Amaç “terörü bitirmek, anaların ağlamasını engellemek, barış yapmak” olunca akan sular duruyor. Yoksa siz bu söylenenlere karşı mısınız? “Neyin karşılığı?” diye soranlar vatan hainidir! İşte neredeyse 30 yıldır süren terörü bu kadar kolay bitirecek yöntemi bu zamana kadar kimse akil edip uygulayamamış, boşu boşuna bu kadar kan ve ana gözyaşı israf edilmiş oldu. Zararın neresinden dönsek kardır diye şimdi bari şu işi halledelim dedik.

Ülkede akilli adam pek fazla bulunmadığından, Meclistekilerin de akillerinden şüphe etmiş olacak ki, Sayın Başbakanımız piyasadan zar-zor 63 tane seçebilmiş!

Bunları ceddimizin yaptığı gibi önce seçip, sonra 7’şerli guruplara ayırıp Dolmabahçe Sarayında toplayıp, onlara “akiller” verme işini eksiksiz yaptık çok şükür! Biz ne de olsa ceddimizin izindeyiz! Bu akillilere benim ne düşündüğümü iyice anlatıp, “hadi yolunuz açık, Allah yardımcınız olsun, propagandanız bol olsun” diyip yola koyacağız.
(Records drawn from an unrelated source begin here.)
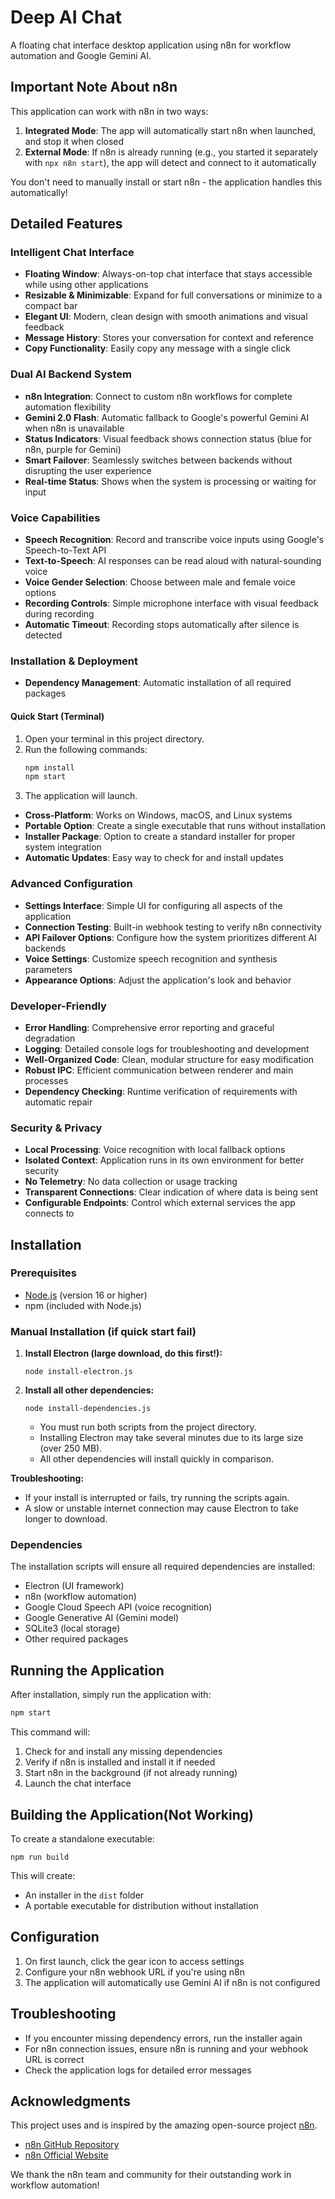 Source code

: # Deep AI Chat

A floating chat interface desktop application using n8n for workflow automation and Google Gemini AI.

## Important Note About n8n

This application can work with n8n in two ways:
1. **Integrated Mode**: The app will automatically start n8n when launched, and stop it when closed
2. **External Mode**: If n8n is already running (e.g., you started it separately with `npx n8n start`), the app will detect and connect to it automatically

You don't need to manually install or start n8n - the application handles this automatically!

## Detailed Features

### Intelligent Chat Interface
- **Floating Window**: Always-on-top chat interface that stays accessible while using other applications
- **Resizable & Minimizable**: Expand for full conversations or minimize to a compact bar
- **Elegant UI**: Modern, clean design with smooth animations and visual feedback
- **Message History**: Stores your conversation for context and reference
- **Copy Functionality**: Easily copy any message with a single click

### Dual AI Backend System
- **n8n Integration**: Connect to custom n8n workflows for complete automation flexibility
- **Gemini 2.0 Flash**: Automatic fallback to Google's powerful Gemini AI when n8n is unavailable
- **Status Indicators**: Visual feedback shows connection status (blue for n8n, purple for Gemini)
- **Smart Failover**: Seamlessly switches between backends without disrupting the user experience
- **Real-time Status**: Shows when the system is processing or waiting for input

### Voice Capabilities
- **Speech Recognition**: Record and transcribe voice inputs using Google's Speech-to-Text API
- **Text-to-Speech**: AI responses can be read aloud with natural-sounding voice
- **Voice Gender Selection**: Choose between male and female voice options
- **Recording Controls**: Simple microphone interface with visual feedback during recording
- **Automatic Timeout**: Recording stops automatically after silence is detected

### Installation & Deployment
- **Dependency Management**: Automatic installation of all required packages

#### Quick Start (Terminal)

1. Open your terminal in this project directory.
2. Run the following commands:
   ```sh
   npm install
   npm start
   ```
3. The application will launch.

- **Cross-Platform**: Works on Windows, macOS, and Linux systems
- **Portable Option**: Create a single executable that runs without installation
- **Installer Package**: Option to create a standard installer for proper system integration
- **Automatic Updates**: Easy way to check for and install updates

### Advanced Configuration
- **Settings Interface**: Simple UI for configuring all aspects of the application
- **Connection Testing**: Built-in webhook testing to verify n8n connectivity
- **API Failover Options**: Configure how the system prioritizes different AI backends
- **Voice Settings**: Customize speech recognition and synthesis parameters
- **Appearance Options**: Adjust the application's look and behavior

### Developer-Friendly
- **Error Handling**: Comprehensive error reporting and graceful degradation
- **Logging**: Detailed console logs for troubleshooting and development
- **Well-Organized Code**: Clean, modular structure for easy modification
- **Robust IPC**: Efficient communication between renderer and main processes
- **Dependency Checking**: Runtime verification of requirements with automatic repair

### Security & Privacy
- **Local Processing**: Voice recognition with local fallback options
- **Isolated Context**: Application runs in its own environment for better security
- **No Telemetry**: No data collection or usage tracking
- **Transparent Connections**: Clear indication of where data is being sent
- **Configurable Endpoints**: Control which external services the app connects to

## Installation

### Prerequisites

- [Node.js](https://nodejs.org/) (version 16 or higher)
- npm (included with Node.js)

### Manual Installation (if quick start fail)

1. **Install Electron (large download, do this first!):**
   ```
   node install-electron.js
   ```
2. **Install all other dependencies:**
   ```
   node install-dependencies.js
   ```
   - You must run both scripts from the project directory.
   - Installing Electron may take several minutes due to its large size (over 250 MB).
   - All other dependencies will install quickly in comparison.

**Troubleshooting:**
- If your install is interrupted or fails, try running the scripts again.
- A slow or unstable internet connection may cause Electron to take longer to download.


### Dependencies

The installation scripts will ensure all required dependencies are installed:

- Electron (UI framework)
- n8n (workflow automation)
- Google Cloud Speech API (voice recognition)
- Google Generative AI (Gemini model)
- SQLite3 (local storage)
- Other required packages

## Running the Application

After installation, simply run the application with:

```bash
npm start
```

This command will:
1. Check for and install any missing dependencies
2. Verify if n8n is installed and install it if needed
3. Start n8n in the background (if not already running)
4. Launch the chat interface

## Building the Application(Not Working)

To create a standalone executable:

```
npm run build
```

This will create:
- An installer in the `dist` folder
- A portable executable for distribution without installation

## Configuration

1. On first launch, click the gear icon to access settings
2. Configure your n8n webhook URL if you're using n8n
3. The application will automatically use Gemini AI if n8n is not configured

## Troubleshooting

- If you encounter missing dependency errors, run the installer again
- For n8n connection issues, ensure n8n is running and your webhook URL is correct
- Check the application logs for detailed error messages

## Acknowledgments

This project uses and is inspired by the amazing open-source project [n8n](https://n8n.io/).

- [n8n GitHub Repository](https://github.com/n8n-io/n8n)
- [n8n Official Website](https://n8n.io/)

We thank the n8n team and community for their outstanding work in workflow automation!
Bizim ceddimizin “Nasihat Heyeti”, o zamanlar ülkemizdeki Kalpaklılara karşı “aman onlar devleti ele falan geçirmesin, alın bizi siz yönetin, hiç kimse bize bu iyiliği yapacak İngiliz dostlarımıza zinhar kötü söz söylemesin, karşı gelmesin” demişti. Biz de şimdi barışın vazgeçilmezi olan “Sayın Apo ve emrindeki PKK’lılar için artık “terörist” bile demeyeceğiz. Onların ne kadar iyi insanlar olduğunu anlatsınlar” diye Heyeti Akiliye’mizi yollara düşüreceğiz.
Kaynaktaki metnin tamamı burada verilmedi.